● **ASSIGNED TASK**: Quote exactly and only this range of lines in the data below: the line that holds "Now to perform" to the line that holds "This feature is", both included.
(SUPPLIED RECORDS)
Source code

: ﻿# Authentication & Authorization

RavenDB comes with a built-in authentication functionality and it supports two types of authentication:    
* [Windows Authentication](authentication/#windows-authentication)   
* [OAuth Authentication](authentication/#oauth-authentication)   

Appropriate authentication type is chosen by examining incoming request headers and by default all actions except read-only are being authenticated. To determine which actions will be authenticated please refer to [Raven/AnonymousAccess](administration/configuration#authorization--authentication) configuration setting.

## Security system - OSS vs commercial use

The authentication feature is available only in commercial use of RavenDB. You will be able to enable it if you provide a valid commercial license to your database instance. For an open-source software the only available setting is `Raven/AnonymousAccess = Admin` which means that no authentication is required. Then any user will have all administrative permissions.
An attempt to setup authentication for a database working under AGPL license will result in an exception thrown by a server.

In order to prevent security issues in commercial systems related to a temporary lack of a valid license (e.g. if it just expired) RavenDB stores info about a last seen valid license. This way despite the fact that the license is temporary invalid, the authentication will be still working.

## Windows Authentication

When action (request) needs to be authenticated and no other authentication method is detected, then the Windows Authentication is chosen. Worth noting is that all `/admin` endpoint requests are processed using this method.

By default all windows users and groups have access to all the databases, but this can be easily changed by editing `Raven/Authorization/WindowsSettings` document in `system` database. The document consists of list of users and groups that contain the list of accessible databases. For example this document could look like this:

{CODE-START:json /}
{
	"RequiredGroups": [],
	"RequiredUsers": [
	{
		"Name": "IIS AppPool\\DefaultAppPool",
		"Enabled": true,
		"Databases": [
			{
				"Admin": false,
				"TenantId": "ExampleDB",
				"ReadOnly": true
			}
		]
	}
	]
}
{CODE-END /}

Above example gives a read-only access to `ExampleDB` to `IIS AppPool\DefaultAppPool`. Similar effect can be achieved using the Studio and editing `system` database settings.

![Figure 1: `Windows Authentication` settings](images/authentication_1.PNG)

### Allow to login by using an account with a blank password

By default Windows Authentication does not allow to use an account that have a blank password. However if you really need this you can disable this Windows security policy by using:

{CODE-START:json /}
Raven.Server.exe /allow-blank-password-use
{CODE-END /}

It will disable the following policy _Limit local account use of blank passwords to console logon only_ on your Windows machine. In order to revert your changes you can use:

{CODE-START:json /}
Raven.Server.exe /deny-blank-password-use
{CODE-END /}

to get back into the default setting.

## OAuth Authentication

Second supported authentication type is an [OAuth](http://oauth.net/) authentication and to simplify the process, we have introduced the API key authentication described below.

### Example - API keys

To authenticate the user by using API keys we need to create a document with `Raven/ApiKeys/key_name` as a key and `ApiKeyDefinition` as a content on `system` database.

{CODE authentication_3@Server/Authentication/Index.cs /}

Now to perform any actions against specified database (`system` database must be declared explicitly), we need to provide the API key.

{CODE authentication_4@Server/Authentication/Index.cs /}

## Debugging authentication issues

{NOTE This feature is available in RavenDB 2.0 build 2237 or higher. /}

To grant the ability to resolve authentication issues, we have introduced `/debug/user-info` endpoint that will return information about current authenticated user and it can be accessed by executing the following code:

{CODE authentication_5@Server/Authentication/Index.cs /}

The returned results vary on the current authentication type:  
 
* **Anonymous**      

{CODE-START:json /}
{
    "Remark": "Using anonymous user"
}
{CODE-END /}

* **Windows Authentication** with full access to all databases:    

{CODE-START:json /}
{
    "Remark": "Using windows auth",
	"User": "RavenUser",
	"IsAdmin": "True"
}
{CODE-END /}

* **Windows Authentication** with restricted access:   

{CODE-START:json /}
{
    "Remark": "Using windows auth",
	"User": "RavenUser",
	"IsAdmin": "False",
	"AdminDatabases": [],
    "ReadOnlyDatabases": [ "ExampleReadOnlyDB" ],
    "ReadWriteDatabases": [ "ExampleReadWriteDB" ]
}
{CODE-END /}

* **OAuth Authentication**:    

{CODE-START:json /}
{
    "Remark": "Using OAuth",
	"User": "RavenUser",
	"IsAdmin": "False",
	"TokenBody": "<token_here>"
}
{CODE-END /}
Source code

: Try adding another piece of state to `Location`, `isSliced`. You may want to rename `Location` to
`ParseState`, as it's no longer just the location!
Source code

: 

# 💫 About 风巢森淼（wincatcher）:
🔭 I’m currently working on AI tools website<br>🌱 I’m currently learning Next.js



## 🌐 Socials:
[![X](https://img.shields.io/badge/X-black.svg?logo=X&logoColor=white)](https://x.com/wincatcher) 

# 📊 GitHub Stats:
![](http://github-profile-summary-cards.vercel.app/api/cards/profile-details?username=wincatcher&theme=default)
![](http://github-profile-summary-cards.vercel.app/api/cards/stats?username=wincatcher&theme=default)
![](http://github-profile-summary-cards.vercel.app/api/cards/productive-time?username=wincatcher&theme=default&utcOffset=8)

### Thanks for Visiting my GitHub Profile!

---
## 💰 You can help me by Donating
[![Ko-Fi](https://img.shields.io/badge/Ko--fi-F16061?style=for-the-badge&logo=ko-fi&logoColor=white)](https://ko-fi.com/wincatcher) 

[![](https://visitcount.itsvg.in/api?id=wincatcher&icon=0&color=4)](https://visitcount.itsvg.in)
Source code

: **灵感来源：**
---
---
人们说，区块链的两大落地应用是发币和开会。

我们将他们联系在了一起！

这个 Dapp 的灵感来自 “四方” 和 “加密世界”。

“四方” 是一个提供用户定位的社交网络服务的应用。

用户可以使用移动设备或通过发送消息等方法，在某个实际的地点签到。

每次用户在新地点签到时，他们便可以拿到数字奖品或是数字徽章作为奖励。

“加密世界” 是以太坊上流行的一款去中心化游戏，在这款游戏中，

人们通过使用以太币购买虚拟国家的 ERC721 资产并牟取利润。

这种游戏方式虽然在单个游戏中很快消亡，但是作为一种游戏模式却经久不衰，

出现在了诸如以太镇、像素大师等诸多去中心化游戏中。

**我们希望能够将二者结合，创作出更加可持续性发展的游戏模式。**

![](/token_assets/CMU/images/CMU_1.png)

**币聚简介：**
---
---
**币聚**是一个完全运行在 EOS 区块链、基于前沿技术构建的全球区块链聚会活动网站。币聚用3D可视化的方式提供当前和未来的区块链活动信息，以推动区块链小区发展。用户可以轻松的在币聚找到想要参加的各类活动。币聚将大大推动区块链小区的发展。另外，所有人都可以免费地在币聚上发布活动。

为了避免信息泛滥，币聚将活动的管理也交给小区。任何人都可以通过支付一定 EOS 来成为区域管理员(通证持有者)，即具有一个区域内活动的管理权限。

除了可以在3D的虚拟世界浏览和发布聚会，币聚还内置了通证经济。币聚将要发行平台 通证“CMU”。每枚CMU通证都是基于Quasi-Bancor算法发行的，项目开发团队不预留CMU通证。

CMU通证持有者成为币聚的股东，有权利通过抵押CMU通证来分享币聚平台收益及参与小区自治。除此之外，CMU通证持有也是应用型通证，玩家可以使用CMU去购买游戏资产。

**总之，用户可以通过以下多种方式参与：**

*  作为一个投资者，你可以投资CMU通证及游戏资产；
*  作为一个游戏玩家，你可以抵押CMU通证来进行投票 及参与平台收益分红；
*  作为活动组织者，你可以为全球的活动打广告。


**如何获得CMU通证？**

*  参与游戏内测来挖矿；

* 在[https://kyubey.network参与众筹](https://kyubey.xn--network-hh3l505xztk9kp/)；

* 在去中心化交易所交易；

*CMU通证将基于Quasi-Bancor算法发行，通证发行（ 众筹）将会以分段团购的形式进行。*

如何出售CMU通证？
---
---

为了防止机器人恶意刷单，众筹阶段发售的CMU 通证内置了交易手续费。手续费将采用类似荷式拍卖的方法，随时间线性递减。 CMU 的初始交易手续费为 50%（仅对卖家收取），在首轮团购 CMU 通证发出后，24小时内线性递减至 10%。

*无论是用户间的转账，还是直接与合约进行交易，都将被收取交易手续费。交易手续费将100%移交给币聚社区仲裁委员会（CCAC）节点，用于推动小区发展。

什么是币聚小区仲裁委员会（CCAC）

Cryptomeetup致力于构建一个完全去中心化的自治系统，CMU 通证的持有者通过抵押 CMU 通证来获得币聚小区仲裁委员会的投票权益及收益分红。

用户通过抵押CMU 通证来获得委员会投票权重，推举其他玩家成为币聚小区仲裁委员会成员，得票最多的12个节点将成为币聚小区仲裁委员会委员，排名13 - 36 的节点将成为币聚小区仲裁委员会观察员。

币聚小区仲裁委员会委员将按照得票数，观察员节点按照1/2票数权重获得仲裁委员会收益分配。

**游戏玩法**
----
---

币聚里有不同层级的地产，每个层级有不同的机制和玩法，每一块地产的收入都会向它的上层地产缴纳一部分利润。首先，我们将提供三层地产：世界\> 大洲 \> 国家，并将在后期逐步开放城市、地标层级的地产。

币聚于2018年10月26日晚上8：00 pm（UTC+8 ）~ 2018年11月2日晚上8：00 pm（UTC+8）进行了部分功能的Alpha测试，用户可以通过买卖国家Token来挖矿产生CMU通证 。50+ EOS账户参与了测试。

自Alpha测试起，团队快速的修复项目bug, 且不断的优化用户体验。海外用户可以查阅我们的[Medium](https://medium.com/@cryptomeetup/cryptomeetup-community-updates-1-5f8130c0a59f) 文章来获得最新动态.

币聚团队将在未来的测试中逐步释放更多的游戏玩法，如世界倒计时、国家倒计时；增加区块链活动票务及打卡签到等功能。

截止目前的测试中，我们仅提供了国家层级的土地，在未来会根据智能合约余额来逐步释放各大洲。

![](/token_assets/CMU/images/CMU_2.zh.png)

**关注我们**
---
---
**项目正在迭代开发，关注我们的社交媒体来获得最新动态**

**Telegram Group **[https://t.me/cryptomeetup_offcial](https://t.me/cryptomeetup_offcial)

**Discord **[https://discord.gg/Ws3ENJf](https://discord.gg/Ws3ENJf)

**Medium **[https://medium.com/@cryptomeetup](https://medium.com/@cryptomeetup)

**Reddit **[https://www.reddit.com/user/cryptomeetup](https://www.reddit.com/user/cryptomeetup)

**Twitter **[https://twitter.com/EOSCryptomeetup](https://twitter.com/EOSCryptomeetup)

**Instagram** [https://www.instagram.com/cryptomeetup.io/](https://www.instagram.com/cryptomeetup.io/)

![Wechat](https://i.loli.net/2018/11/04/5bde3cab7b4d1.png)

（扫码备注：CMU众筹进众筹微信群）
(End SUPPLIED RECORDS)
● **EXERCISE RESULT**:
Now to perform any actions against specified database (`system` database must be declared explicitly), we need to provide the API key.

{CODE authentication_4@Server/Authentication/Index.cs /}

## Debugging authentication issues

{NOTE This feature is available in RavenDB 2.0 build 2237 or higher. /}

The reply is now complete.